Records for this exercise
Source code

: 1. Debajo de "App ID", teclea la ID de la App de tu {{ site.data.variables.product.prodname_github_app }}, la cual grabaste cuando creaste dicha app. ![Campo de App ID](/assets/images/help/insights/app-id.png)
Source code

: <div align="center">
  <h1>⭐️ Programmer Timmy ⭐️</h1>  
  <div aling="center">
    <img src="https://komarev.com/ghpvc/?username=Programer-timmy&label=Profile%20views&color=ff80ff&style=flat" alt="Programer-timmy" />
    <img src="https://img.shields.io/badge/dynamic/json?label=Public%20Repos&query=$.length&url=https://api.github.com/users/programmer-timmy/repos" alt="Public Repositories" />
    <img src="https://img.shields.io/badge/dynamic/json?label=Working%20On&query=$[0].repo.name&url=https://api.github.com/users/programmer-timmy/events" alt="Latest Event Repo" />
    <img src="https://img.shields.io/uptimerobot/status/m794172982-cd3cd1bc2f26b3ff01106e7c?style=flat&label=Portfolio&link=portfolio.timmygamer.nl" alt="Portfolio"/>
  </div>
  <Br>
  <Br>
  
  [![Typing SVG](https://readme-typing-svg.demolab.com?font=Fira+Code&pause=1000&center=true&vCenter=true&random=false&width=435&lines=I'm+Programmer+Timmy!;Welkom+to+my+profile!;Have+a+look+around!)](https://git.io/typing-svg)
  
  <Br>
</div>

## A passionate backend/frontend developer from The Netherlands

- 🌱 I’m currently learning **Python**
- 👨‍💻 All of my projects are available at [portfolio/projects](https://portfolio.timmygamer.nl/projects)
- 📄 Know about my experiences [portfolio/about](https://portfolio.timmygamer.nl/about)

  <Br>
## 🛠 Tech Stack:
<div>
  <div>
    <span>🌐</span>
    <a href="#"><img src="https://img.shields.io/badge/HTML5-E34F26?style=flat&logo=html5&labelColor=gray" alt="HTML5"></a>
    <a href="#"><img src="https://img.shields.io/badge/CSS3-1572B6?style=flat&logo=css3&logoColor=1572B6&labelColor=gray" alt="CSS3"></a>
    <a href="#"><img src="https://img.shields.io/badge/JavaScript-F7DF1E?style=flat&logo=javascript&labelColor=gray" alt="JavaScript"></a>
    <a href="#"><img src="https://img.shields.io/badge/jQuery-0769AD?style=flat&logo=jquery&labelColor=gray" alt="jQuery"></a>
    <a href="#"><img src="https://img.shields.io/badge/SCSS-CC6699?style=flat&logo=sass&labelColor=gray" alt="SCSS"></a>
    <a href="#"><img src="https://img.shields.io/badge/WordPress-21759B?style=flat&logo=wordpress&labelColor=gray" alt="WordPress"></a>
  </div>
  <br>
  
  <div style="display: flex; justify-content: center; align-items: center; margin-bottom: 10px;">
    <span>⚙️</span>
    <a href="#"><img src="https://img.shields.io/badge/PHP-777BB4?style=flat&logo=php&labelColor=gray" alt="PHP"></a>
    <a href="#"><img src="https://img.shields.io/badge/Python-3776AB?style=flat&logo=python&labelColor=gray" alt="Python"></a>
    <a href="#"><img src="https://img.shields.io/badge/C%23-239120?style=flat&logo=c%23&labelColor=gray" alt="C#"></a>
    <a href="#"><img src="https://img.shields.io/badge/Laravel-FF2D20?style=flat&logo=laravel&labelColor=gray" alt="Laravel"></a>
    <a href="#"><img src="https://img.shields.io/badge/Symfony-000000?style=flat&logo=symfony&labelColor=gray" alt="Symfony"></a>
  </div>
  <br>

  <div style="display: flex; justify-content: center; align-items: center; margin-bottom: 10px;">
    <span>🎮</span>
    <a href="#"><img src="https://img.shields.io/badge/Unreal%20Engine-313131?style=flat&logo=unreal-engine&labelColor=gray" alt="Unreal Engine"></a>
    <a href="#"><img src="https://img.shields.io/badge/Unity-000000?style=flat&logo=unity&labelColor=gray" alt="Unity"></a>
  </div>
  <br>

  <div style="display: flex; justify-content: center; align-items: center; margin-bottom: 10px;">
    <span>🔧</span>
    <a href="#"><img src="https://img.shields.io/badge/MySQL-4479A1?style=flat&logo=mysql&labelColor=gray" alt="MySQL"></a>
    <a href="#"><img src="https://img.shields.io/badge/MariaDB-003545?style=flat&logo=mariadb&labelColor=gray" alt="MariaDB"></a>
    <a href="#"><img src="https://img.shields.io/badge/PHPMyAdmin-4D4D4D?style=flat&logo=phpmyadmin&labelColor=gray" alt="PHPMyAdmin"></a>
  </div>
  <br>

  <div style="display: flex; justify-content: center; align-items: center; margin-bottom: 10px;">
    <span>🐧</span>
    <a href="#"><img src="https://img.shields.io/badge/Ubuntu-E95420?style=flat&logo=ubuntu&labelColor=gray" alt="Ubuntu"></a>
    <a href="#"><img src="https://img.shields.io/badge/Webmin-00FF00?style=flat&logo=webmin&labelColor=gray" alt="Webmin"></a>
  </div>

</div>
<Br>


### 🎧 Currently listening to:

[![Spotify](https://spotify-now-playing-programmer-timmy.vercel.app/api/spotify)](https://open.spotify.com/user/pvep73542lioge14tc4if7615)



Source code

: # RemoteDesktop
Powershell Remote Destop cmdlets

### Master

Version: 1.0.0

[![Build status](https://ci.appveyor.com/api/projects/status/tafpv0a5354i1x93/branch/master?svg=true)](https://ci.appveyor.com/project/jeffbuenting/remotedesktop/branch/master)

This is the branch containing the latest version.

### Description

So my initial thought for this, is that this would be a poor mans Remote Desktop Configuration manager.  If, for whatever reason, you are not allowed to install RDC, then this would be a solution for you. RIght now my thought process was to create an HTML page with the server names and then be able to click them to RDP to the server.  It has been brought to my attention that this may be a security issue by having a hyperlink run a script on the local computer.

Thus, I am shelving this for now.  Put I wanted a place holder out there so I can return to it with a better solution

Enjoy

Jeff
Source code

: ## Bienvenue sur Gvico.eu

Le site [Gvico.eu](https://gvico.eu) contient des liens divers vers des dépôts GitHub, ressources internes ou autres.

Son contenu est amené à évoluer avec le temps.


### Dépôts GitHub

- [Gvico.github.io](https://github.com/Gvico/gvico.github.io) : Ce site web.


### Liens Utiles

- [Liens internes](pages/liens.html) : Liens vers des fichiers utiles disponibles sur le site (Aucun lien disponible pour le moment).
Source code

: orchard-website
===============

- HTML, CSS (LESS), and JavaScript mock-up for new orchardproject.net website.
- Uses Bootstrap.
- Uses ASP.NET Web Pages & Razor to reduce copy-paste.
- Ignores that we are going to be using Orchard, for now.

What to do
Exactly as they appear, copy the lines of the listing above from the first through the one that contains "<h1>⭐️ Programmer Timmy ⭐️</h1>", and nothing more.

Response
Source code

: 1. Debajo de "App ID", teclea la ID de la App de tu {{ site.data.variables.product.prodname_github_app }}, la cual grabaste cuando creaste dicha app. ![Campo de App ID](/assets/images/help/insights/app-id.png)
Source code

: <div align="center">
  <h1>⭐️ Programmer Timmy ⭐️</h1>  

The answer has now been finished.